Build a bridge and you might well exert some unintended effect on the local population of sacred river squid. Some do-gooder EPA might insist that the developer pay good money for a study and invest in mediation strategies which won't add a cent of value to the bridge. This is the world we live in, one generally deeply influenced by unintended consequences. We can always imagine sky hooks, mechanisms capable, in our imaginations, of just slipping down out of the sky without requiring a lot of messy infrastructure behind them. We learn how we fool ourselves slowly, often begrudgingly. Who wants to listen to anyone who openly seems to complicate everything? It's way too easy to assume risks and even reality out of our calculations. This results in learnings, also known as moments when we notice that we were wrong. Some indictment comes in naming us responsible for harming a local population of sacred river squids, or some equivalent, and we're too late smart again.

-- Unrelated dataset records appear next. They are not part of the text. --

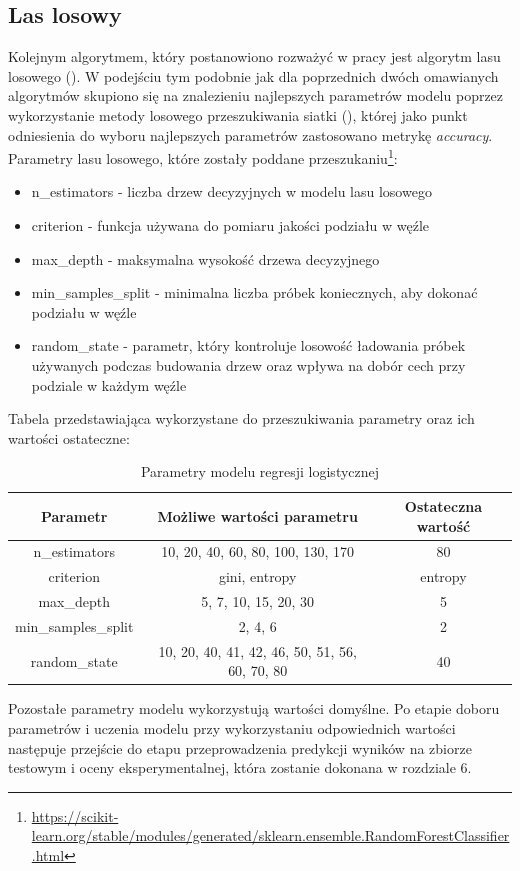         \subsection{Las losowy}
        \label{tab:params_rf}
        \noindent Kolejnym algorytmem, który postanowiono rozważyć w pracy jest algorytm lasu losowego (). W podejściu tym podobnie jak dla poprzednich dwóch omawianych algorytmów skupiono się na znalezieniu najlepszych parametrów modelu poprzez wykorzystanie metody losowego przeszukiwania siatki (), której jako punkt odniesienia do wyboru najlepszych parametrów zastosowano metrykę \textit{accuracy}. Parametry lasu losowego, które zostały poddane przeszukaniu\footnote{\url{https://scikit-learn.org/stable/modules/generated/sklearn.ensemble.RandomForestClassifier.html}}:
        \begin{itemize}
            \item n\_estimators - liczba drzew decyzyjnych w modelu lasu losowego
            \item criterion - funkcja używana do pomiaru jakości podziału w węźle
            \item max\_depth - maksymalna wysokość drzewa decyzyjnego
            \item min\_samples\_split - minimalna liczba próbek koniecznych, aby dokonać podziału w węźle
            \item random\_state - parametr, który kontroluje losowość ładowania próbek używanych podczas budowania drzew oraz wpływa na dobór cech przy podziale w każdym węźle
        \end{itemize}
        Tabela przedstawiająca wykorzystane do przeszukiwania parametry oraz ich wartości ostateczne:
        \begin{table}[H]
        \caption{Parametry modelu regresji logistycznej}
        \centering
        \begin{tabular}{c c c}
        \toprule
            Parametr & Możliwe wartości parametru & Ostateczna wartość \\
        \midrule
            n\_estimators & 10, 20, 40, 60, 80, 100, 130, 170 & 80 \\
            criterion & gini, entropy & entropy \\
            max\_depth & 5, 7, 10, 15, 20, 30 & 5 \\
            min\_samples\_split & 2, 4, 6 & 2\\
            random\_state & 10, 20, 40, 41, 42, 46, 50, 51, 56, 60, 70, 80 & 40 \\
        \bottomrule
        \end{tabular}
        \end{table}
        Pozostałe parametry modelu wykorzystują wartości domyślne. Po etapie doboru parametrów i uczenia modelu przy wykorzystaniu odpowiednich wartości następuje przejście do etapu przeprowadzenia predykcji wyników na zbiorze testowym i oceny eksperymentalnej, która zostanie dokonana w rozdziale 6.

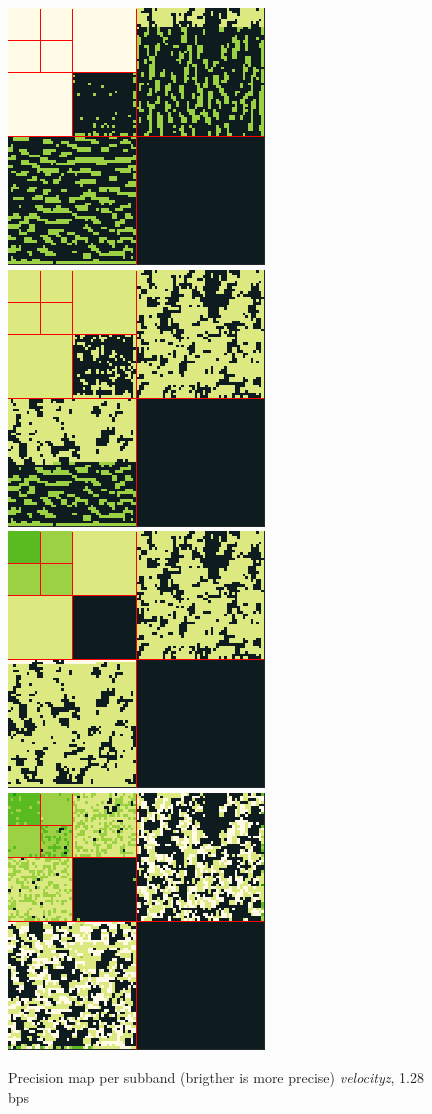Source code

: \begin{figure}
	\centering
	{\includegraphics[width=0.48\linewidth]{img/laplacian/by-wavelet-norm.png}}
	{\includegraphics[width=0.48\linewidth]{img/laplacian/by-bit-plane.png}}
	{\includegraphics[width=0.48\linewidth]{img/laplacian/laplacian-signature.png}}
	{\includegraphics[width=0.48\linewidth]{img/laplacian/laplacian-optimized.png}}
	\caption{Precision map per subband (brigther is more precise) \emph{velocityz}, 1.28 bps}
	\label{fig:laplacian-precision-comparison}
\end{figure}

I can't quite believe that a tablet half the size of my little fingernail could affect very much influence once swallowed. Like Covid-19, though, a much smaller critter than any pill, the medicine doesn't need my belief in it to exert its influence. My doctor prescribed this without any cautions, only promise. I might have become suspicious when the pharmacist insisted upon a little conference before passing over the prescription. I waited a few days before starting the course of treatment, until I was ready. Like anyone, I swallowed the first dose thinking it would make me feel better. And the first dose made me feel no worse. By the third or fourth day, though, a certain strangeness had started overtaking me, though I didn't relate it to that new prescription. A veil seemed to have descended over by vision. My mouth felt uncommonly parched regardless of how much water I swallowed. I felt increasingly detached and disoriented without imagining that I might be experiencing SlideEffects of that prescription, which seemed to be working for the primary purpose for which it had been prescribed.

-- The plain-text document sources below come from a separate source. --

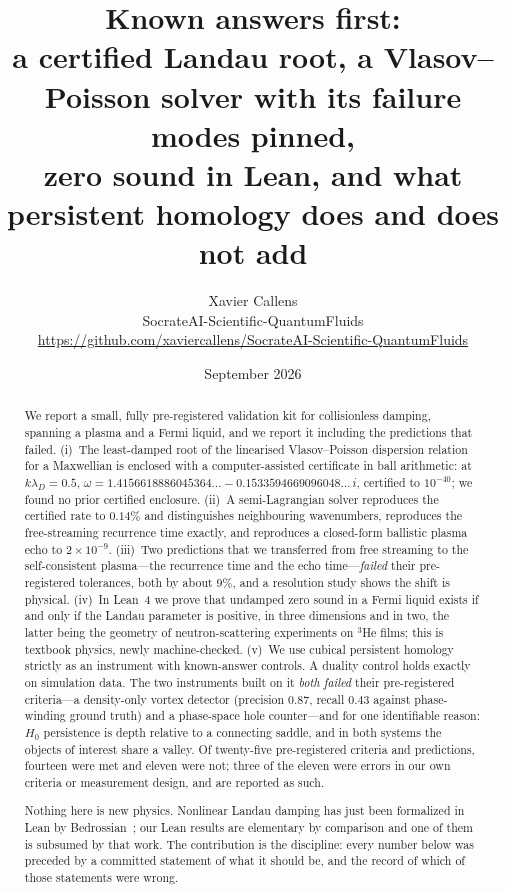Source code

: \documentclass[11pt,a4paper]{article}
\title{\textbf{Known answers first:}\\
\large a certified Landau root, a Vlasov--Poisson solver with its failure modes pinned,\\
zero sound in Lean, and what persistent homology does and does not add}
\author{Xavier Callens\\
\small SocrateAI-Scientific-QuantumFluids\\
\small \url{https://github.com/xaviercallens/SocrateAI-Scientific-QuantumFluids}}
\date{September 2026}
\begin{document}
\maketitle

\begin{abstract}
\noindent
We report a small, fully pre-registered validation kit for collisionless damping, spanning a plasma and
a Fermi liquid, and we report it including the predictions that failed. (i)~The least-damped root of the
linearised Vlasov--Poisson dispersion relation for a Maxwellian is enclosed with a computer-assisted
certificate in ball arithmetic: at $k\lambda_D=0.5$,
$\omega = 1.4156618886045364\ldots - 0.1533594669096048\ldots\,i$, certified to $10^{-40}$; we found no
prior certified enclosure. (ii)~A semi-Lagrangian solver reproduces the certified rate to $0.14\%$ and
distinguishes neighbouring wavenumbers, reproduces the free-streaming recurrence time exactly, and
reproduces a closed-form ballistic plasma echo to $2\times10^{-9}$. (iii)~Two predictions that we
transferred from free streaming to the self-consistent plasma---the recurrence time and the echo
time---\emph{failed} their pre-registered tolerances, both by about $9\%$, and a resolution study shows
the shift is physical. (iv)~In Lean~4 we prove that undamped zero sound in a Fermi liquid exists if and
only if the Landau parameter is positive, in three dimensions and in two, the latter being the geometry
of neutron-scattering experiments on $^3$He films; this is textbook physics, newly machine-checked.
(v)~We use cubical persistent homology strictly as an instrument with known-answer controls. A
duality control holds exactly on simulation data. The two instruments built on it \emph{both failed}
their pre-registered criteria---a density-only vortex detector (precision $0.87$, recall $0.43$ against
phase-winding ground truth) and a phase-space hole counter---and for one identifiable reason: $H_0$
persistence is depth relative to a connecting saddle, and in both systems the objects of interest share
a valley. Of twenty-five pre-registered criteria and predictions, fourteen were met and eleven were not; three
of the eleven were errors in our own criteria or measurement design, and are reported as such.

Nothing here is new physics. Nonlinear Landau damping has just been formalized in Lean by
Bedrossian~\cite{Bedrossian2026}; our Lean results are elementary by comparison and one of them is
subsumed by that work. The contribution is the discipline: every number below was preceded by a
committed statement of what it should be, and the record of which of those statements were wrong.
\end{abstract}
\end{document}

By yesterday, my disorientation had become extreme. I could not seem to function other than to watch the ceiling fan turning overhead. I'd planned to finish prepping the front porch for painting, but I felt in no shape to operate even a sander. I could not quite operate my laptop. I couldn't write. My mind, what little seemed to be left of it, flashed back to when I used to watch television and those prescription medication ads I found so fascinating. Perhaps I'd become an externality. I checked the web for the list of possible SlideEffects and found a tick box check list of my recent symptoms. I started wondering while I idled if it was worth it to (hopefully only temporarily) lose my ability to write to vanquish the malady? The drug's taken over my brain better than any alien might have. I might have been incapable of having a thought of my own. Would it be worth losing thought to overcome the condition or would retaining the dysfunction be better? Could I even go back if I wanted to or had this drug permanently altered synapses? These were all fundamentally unanswerable questions.

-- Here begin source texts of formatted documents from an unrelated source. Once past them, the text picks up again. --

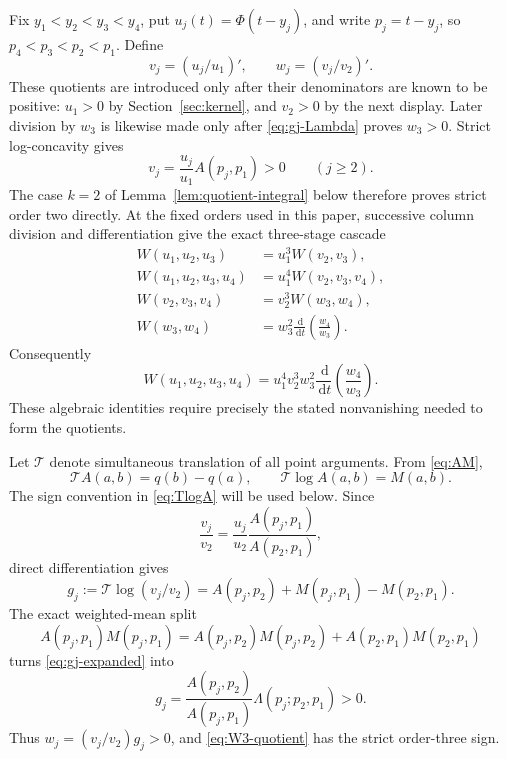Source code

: \documentclass[11pt]{article}
\theoremstyle{remark}
\newcommand{\T}{\mathcal{T}}
\newcommand{\dd}{\,\mathrm{d}}
\newcommand{\secref}[1]{Section~\ref{#1}}
\numberwithin{equation}{section}
\begin{document}
Fix \(y_1<y_2<y_3<y_4\), put \(u_j(t)=\Phi(t-y_j)\), and write
\(p_j=t-y_j\), so \(p_4<p_3<p_2<p_1\). Define
\[
 v_j=(u_j/u_1)',\qquad w_j=(v_j/v_2)'.
\]
These quotients are introduced only after their denominators are known to be
positive: \(u_1>0\) by \secref{sec:kernel}, and \(v_2>0\) by the next
display. Later division by \(w_3\) is likewise made only after
\eqref{eq:gj-Lambda} proves \(w_3>0\).
Strict log-concavity gives
\[
 v_j=\frac{u_j}{u_1}A(p_j,p_1)>0\qquad(j\geq2).
\]
The case \(k=2\) of Lemma~\ref{lem:quotient-integral} below therefore proves
strict order two directly.
At the fixed orders used in this paper, successive column division and
differentiation give the exact three-stage cascade
\begin{align}
 W(u_1,u_2,u_3)&=u_1^3W(v_2,v_3),\label{eq:W3-quotient}\\
 W(u_1,u_2,u_3,u_4)&=u_1^4W(v_2,v_3,v_4),\label{eq:W4-first}\\
 W(v_2,v_3,v_4)&=v_2^3W(w_3,w_4),\label{eq:W4-second}\\
 W(w_3,w_4)&=w_3^2\frac{\dd}{\dd t}
 \left(\frac{w_4}{w_3}\right).\label{eq:W4-third}
\end{align}
Consequently
\begin{equation}\label{eq:W4-quotient}
 W(u_1,u_2,u_3,u_4)=u_1^4v_2^3w_3^2
 \frac{\dd}{\dd t}\left(\frac{w_4}{w_3}\right).
\end{equation}
These algebraic identities require precisely the stated nonvanishing needed
to form the quotients.

Let \(\T\) denote simultaneous translation of all point arguments. From
\eqref{eq:AM},
\begin{equation}\label{eq:TlogA}
 \T A(a,b)=q(b)-q(a),\qquad \T\log A(a,b)=M(a,b).
\end{equation}
The sign convention in \eqref{eq:TlogA} will be used below. Since
\[
 \frac{v_j}{v_2}=\frac{u_j}{u_2}
 \frac{A(p_j,p_1)}{A(p_2,p_1)},
\]
direct differentiation gives
\begin{equation}\label{eq:gj-expanded}
 g_j:=\T\log(v_j/v_2)
 =A(p_j,p_2)+M(p_j,p_1)-M(p_2,p_1).
\end{equation}
The exact weighted-mean split
\[
 A(p_j,p_1)M(p_j,p_1)
 =A(p_j,p_2)M(p_j,p_2)+A(p_2,p_1)M(p_2,p_1)
\]
turns \eqref{eq:gj-expanded} into
\begin{equation}\label{eq:gj-Lambda}
 g_j=\frac{A(p_j,p_2)}{A(p_j,p_1)}
 \Lambda(p_j;p_2,p_1)>0.
\end{equation}
Thus \(w_j=(v_j/v_2)g_j>0\), and
\eqref{eq:W3-quotient} has the strict order-three sign.
\end{document}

I suppose I should have a conversation with my doctor. I might be an extreme case. The average person—who does not actually exist and never has—might find no rewiring happening in their brain, but us exceptional ones (everyone actually living) might experience certain externalities. Sometimes, the externalities little influence the quality of outcomes and other times, they come to absolutely dominate results. We remember the local sacred river squid decimation more than we appreciate the resulting bridge and we experience a twinge of guilt whenever we cross it. We still cross it. SettlingInto seems to include some settling for, accepting some stuff unimagined beforehand. I continue wrestling with tradeoffs. I'll attempt to finish prepping the porch and determine if I really should be operating a sander in the process. My list of chores requiring my urgent attention explodes, perhaps the most prominent unintended consequence I'm facing. Sometimes SlideEffects trump everything else.